Bill Brand and The Nearly Man: When ITV screened drama series about British politics

The death of the dramatist and screenwriter Trevor Griffiths has reminded me of the Seventies, when British television companies showed political dramas in primetime. 

Griffiths's contribution was Bill Brand, about which the BFI's Screenonline site is positively rhapsodic:

Bill Brand (ITV, 1976) was an epic attempt to lay bare the nature of political power in the UK, and more specifically to analyse if, and how, the socialist struggle could be furthered by the parliamentary Labour movement. Its origins can be seen in Trevor Griffiths' early Play for Today, 'All Good Men' (BBC, tx. 31/01/1974), where the tension between the social democratic and revolutionary positions were embodied in an argument between father and son.

In Bill Brand, the scope is much broader, and focuses on newly elected left-wing MP Brand (Jack Shepherd), a former Trotskyist, and his attempts to negotiate a path between the demands of his family, the local party, the whips and his conscience, while still trying to make a difference politically. During the course of the series he is vilified by the press for his controversial views, and through his acquaintance with the eventual leadership candidate David Last (Alan Badel), he is witness to the power struggles that occur at the highest level of government. ...

The PM (Arthur Lowe) has to retire because of ill-health, and after the series was written (although before transmission) the same thing happened to Harold Wilson. More importantly, Griffiths examines the political rifts within the Labour party, and, with uncanny foresight, dramatises the ideological conflicts that would eventually lead to the formation of the SDP.

Bill Brand is a breathtaking series. Transmitted during the boiling summer of 1976, at peak-time between World in Action and News at Ten, it engaged with contemporary politics in a dramatic way, but remained consistently intelligent, and far from talking down to its viewers, assumed that they were a vital part of the political processes described, and as committed to understanding how things might therefore improve.
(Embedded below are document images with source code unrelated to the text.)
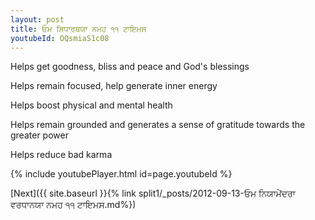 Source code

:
 ```yaml
---
layout: post
title: ਓਮ ਸਿਧਾਰਥਯਾ ਨਮਹ ੧੧ ਟਾਇਮਸ
youtubeId: OQsmiaS1c08
---
```

 
 
Helps get goodness, bliss and peace and God's blessings
 
Helps remain focused, help generate inner energy 
 
Helps boost physical and mental health 
 
Helps remain grounded and generates a sense of gratitude towards the greater power 
 
Helps reduce bad karma
 
 
 
 


{% include youtubePlayer.html id=page.youtubeId %}
 
[Next]({{ site.baseurl }}{% link  split1/_posts/2012-09-13-ਓਮ ਨਿਯਾਮੇਂਦਰਾ ਵਰਧਾਨਯਾ ਨਮਹ ੧੧ ਟਾਇਮਸ.md%})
There has been nothing like it since, and that's more the pity.

I must have watched it, because I remember being impressed by Jack Shepherd, but I can't have seen that much of it, because I have no memory of Arthur Lowe as the PM.
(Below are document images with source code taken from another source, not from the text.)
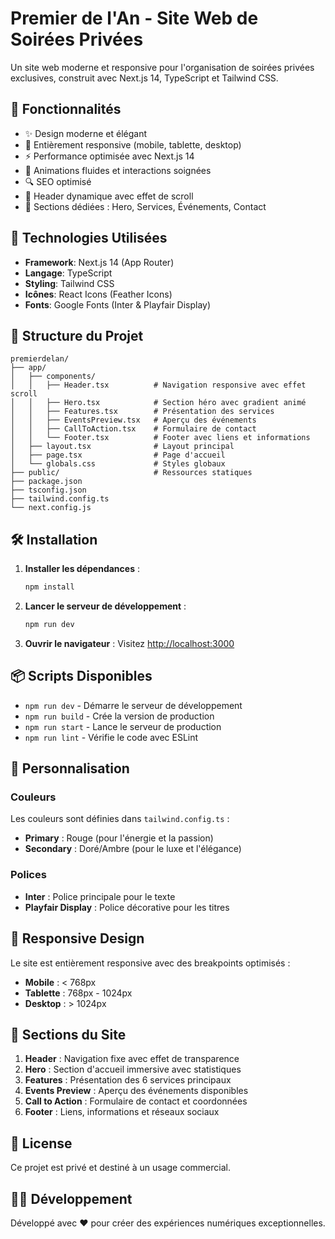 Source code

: # Premier de l'An - Site Web de Soirées Privées

Un site web moderne et responsive pour l'organisation de soirées privées exclusives, construit avec Next.js 14, TypeScript et Tailwind CSS.

## 🎉 Fonctionnalités

- ✨ Design moderne et élégant
- 📱 Entièrement responsive (mobile, tablette, desktop)
- ⚡ Performance optimisée avec Next.js 14
- 🎨 Animations fluides et interactions soignées
- 🔍 SEO optimisé
- 💼 Header dynamique avec effet de scroll
- 🎯 Sections dédiées : Hero, Services, Événements, Contact

## 🚀 Technologies Utilisées

- **Framework**: Next.js 14 (App Router)
- **Langage**: TypeScript
- **Styling**: Tailwind CSS
- **Icônes**: React Icons (Feather Icons)
- **Fonts**: Google Fonts (Inter & Playfair Display)

## 📁 Structure du Projet

```
premierdelan/
├── app/
│   ├── components/
│   │   ├── Header.tsx          # Navigation responsive avec effet scroll
│   │   ├── Hero.tsx            # Section héro avec gradient animé
│   │   ├── Features.tsx        # Présentation des services
│   │   ├── EventsPreview.tsx   # Aperçu des événements
│   │   ├── CallToAction.tsx    # Formulaire de contact
│   │   └── Footer.tsx          # Footer avec liens et informations
│   ├── layout.tsx              # Layout principal
│   ├── page.tsx                # Page d'accueil
│   └── globals.css             # Styles globaux
├── public/                     # Ressources statiques
├── package.json
├── tsconfig.json
├── tailwind.config.ts
└── next.config.js
```

## 🛠️ Installation

1. **Installer les dépendances** :
   ```bash
   npm install
   ```

2. **Lancer le serveur de développement** :
   ```bash
   npm run dev
   ```

3. **Ouvrir le navigateur** :
   Visitez [http://localhost:3000](http://localhost:3000)

## 📦 Scripts Disponibles

- `npm run dev` - Démarre le serveur de développement
- `npm run build` - Crée la version de production
- `npm run start` - Lance le serveur de production
- `npm run lint` - Vérifie le code avec ESLint

## 🎨 Personnalisation

### Couleurs

Les couleurs sont définies dans `tailwind.config.ts` :
- **Primary** : Rouge (pour l'énergie et la passion)
- **Secondary** : Doré/Ambre (pour le luxe et l'élégance)

### Polices

- **Inter** : Police principale pour le texte
- **Playfair Display** : Police décorative pour les titres

## 📱 Responsive Design

Le site est entièrement responsive avec des breakpoints optimisés :
- **Mobile** : < 768px
- **Tablette** : 768px - 1024px
- **Desktop** : > 1024px

## 🌟 Sections du Site

1. **Header** : Navigation fixe avec effet de transparence
2. **Hero** : Section d'accueil immersive avec statistiques
3. **Features** : Présentation des 6 services principaux
4. **Events Preview** : Aperçu des événements disponibles
5. **Call to Action** : Formulaire de contact et coordonnées
6. **Footer** : Liens, informations et réseaux sociaux

## 📄 License

Ce projet est privé et destiné à un usage commercial.

## 👨‍💻 Développement

Développé avec ❤️ pour créer des expériences numériques exceptionnelles.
Play the video above to see both of them in action. The good news is that the whole series appears to be on YouTube.

Bill Brand was made by Thames Television. The year before it was shown, ITV had screened another drama about the Labour Party.
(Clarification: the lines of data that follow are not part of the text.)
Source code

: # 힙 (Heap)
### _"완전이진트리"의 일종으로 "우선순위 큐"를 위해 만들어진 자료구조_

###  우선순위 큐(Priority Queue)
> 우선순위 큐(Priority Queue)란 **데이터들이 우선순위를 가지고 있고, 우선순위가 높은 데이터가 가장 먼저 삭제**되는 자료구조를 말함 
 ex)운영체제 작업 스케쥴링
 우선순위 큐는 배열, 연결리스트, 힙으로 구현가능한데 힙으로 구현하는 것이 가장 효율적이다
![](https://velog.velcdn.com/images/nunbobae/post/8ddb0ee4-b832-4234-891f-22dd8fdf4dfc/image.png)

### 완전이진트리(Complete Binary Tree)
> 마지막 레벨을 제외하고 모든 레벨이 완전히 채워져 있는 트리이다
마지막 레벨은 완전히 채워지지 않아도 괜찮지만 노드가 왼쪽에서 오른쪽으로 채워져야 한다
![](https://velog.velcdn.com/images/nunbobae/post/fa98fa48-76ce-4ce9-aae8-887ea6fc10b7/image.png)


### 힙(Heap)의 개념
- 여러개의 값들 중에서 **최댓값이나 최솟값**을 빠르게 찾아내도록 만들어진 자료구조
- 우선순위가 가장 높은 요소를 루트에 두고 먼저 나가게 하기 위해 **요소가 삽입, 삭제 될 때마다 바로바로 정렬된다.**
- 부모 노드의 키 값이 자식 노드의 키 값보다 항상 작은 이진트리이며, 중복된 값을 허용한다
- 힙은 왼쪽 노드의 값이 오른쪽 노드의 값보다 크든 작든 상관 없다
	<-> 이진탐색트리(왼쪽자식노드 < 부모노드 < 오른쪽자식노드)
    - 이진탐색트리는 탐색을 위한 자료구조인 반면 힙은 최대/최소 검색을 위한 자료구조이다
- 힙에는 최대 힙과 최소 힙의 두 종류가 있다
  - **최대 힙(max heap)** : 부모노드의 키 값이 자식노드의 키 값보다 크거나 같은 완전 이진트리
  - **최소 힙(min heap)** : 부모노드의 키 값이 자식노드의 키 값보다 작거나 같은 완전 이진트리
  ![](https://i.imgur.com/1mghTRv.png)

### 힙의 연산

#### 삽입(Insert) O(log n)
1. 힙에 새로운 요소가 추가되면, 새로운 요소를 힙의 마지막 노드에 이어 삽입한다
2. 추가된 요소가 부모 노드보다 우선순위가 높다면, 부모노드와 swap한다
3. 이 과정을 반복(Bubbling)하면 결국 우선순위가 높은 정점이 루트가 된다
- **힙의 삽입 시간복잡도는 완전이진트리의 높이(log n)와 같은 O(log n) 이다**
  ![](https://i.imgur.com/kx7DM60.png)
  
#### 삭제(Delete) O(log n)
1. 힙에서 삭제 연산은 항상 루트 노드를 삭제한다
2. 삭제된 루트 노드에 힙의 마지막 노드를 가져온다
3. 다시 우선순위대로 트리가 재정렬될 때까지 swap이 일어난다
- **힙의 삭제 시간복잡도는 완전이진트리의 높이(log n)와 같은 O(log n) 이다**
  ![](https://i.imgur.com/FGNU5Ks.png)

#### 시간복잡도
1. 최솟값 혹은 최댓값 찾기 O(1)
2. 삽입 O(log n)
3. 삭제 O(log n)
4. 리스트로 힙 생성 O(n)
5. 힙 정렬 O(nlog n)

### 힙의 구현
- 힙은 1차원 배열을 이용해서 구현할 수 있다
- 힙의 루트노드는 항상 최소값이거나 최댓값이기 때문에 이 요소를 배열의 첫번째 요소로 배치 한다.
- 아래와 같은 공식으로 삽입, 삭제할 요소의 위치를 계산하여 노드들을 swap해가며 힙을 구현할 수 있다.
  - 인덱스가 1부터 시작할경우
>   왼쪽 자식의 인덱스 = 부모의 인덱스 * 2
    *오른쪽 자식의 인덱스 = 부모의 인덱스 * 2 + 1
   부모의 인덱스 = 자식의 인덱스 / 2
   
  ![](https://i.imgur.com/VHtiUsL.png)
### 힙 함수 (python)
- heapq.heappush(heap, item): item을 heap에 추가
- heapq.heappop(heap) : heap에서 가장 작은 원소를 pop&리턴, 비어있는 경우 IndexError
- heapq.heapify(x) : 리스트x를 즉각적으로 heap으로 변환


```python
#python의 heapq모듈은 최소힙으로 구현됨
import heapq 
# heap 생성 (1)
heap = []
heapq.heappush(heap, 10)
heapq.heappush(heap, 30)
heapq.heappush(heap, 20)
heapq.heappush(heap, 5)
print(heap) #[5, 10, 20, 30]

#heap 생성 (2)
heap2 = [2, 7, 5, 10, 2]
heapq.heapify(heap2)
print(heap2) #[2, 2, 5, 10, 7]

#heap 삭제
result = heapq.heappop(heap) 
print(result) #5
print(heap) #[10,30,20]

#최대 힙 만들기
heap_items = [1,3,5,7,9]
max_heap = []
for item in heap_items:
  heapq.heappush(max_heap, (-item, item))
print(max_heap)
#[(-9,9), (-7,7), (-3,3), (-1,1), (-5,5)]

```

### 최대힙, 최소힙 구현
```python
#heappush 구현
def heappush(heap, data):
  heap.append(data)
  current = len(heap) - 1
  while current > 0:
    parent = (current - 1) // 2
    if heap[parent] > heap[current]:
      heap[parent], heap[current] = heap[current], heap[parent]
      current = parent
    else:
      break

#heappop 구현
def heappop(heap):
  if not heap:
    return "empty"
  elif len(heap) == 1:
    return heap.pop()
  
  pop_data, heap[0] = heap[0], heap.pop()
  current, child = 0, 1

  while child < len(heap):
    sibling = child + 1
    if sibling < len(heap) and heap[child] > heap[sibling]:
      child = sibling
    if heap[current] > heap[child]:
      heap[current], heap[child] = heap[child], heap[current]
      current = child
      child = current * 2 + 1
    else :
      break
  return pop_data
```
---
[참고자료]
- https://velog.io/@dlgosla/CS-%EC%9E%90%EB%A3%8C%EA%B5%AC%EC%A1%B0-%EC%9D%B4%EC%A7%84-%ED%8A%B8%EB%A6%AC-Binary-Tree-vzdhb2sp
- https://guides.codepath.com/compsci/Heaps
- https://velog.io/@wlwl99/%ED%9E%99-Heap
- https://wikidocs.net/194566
The Nearly Man was made by Granada and written by Arthur Hopcraft, who was to go on to adapt John le Carré's Tinker Tailor Soldier Spy. It's hero, played by Tony Britton, was a moderate Labour MP who had written an important book on the future of socialism some 20 years before. 

Despite this, he had never been made a minister, but there were still those who see him as cabinet material or even a possible leader.

The Spinning Image site says of the series:

Here there was no less attention to detail about what drives a politician - or more specifically, what drives a politician to aim for the top, and whether it is essential to be so ambitious to be good at your job; indeed, are you a failure as a politician if you do not do so, however successful you may or may not be? 

But the public's perception of what makes you leadership material was important as well: in the first episode Collinson's younger son dies in a road accident which generates a lot of sympathy for him across the country, and makes up his mind and that of his backers that he has it in him to stake a claim for the Cabinet, and possibly further. However, Alice turns out to be rather more sceptical, and the title of the series may provide an inkling as to his overall triumph.

Alice's lack of faith is a prime reason for the couple splitting up in episode two, whereupon Collinson meets a lecturer, Millie (Kate Fahy) at a university talk and they get along famously, to the extent that they become a couple themselves. 

Meanwhile, they try to keep this arrangement away from the ever-prying media as he makes an enemy of teacher and party activist Michael Elphick, who resents Collinson's middle class background when his constituency is working class, and he doesn't even live there, as a salt of the earth councillor, Wilfred Pickles, tries to bridge the gap between the left and right of the Labour party in a development that mirrored the increasingly fractured nature of socialist politics in Britain for years, even decades to come. All the while the big opportunity Collinson needs remains frustratingly just out of his grasp.

I imagine that Collinson held on to his seat at the 1979 election and was one of the last Labour MPs to jump ship to the SDP. After waiting some years, he was given a peerage by the Liberal Democrats, and I hope he made our front bench in the Lords before he died.

There's doesn't seem to anything of The Nearly Man on YouTube, but you can buy it on DVD. I don't remember enough of it to be able to recommend it, but again I do recall watching some of it.

The only scrap I can find online is a Facebook page that has the opening and closing titles. The Gerald Scarfe cartoons look forward to Yes Minister, but the jazz theme tune is execrable.

1 comment:

Anonymous said...

Thanks for reminding me about Bill Brand - I didn't know that Trevor Griffiths wrote it, but I do remember the magnificent performance by Jack Shepherd.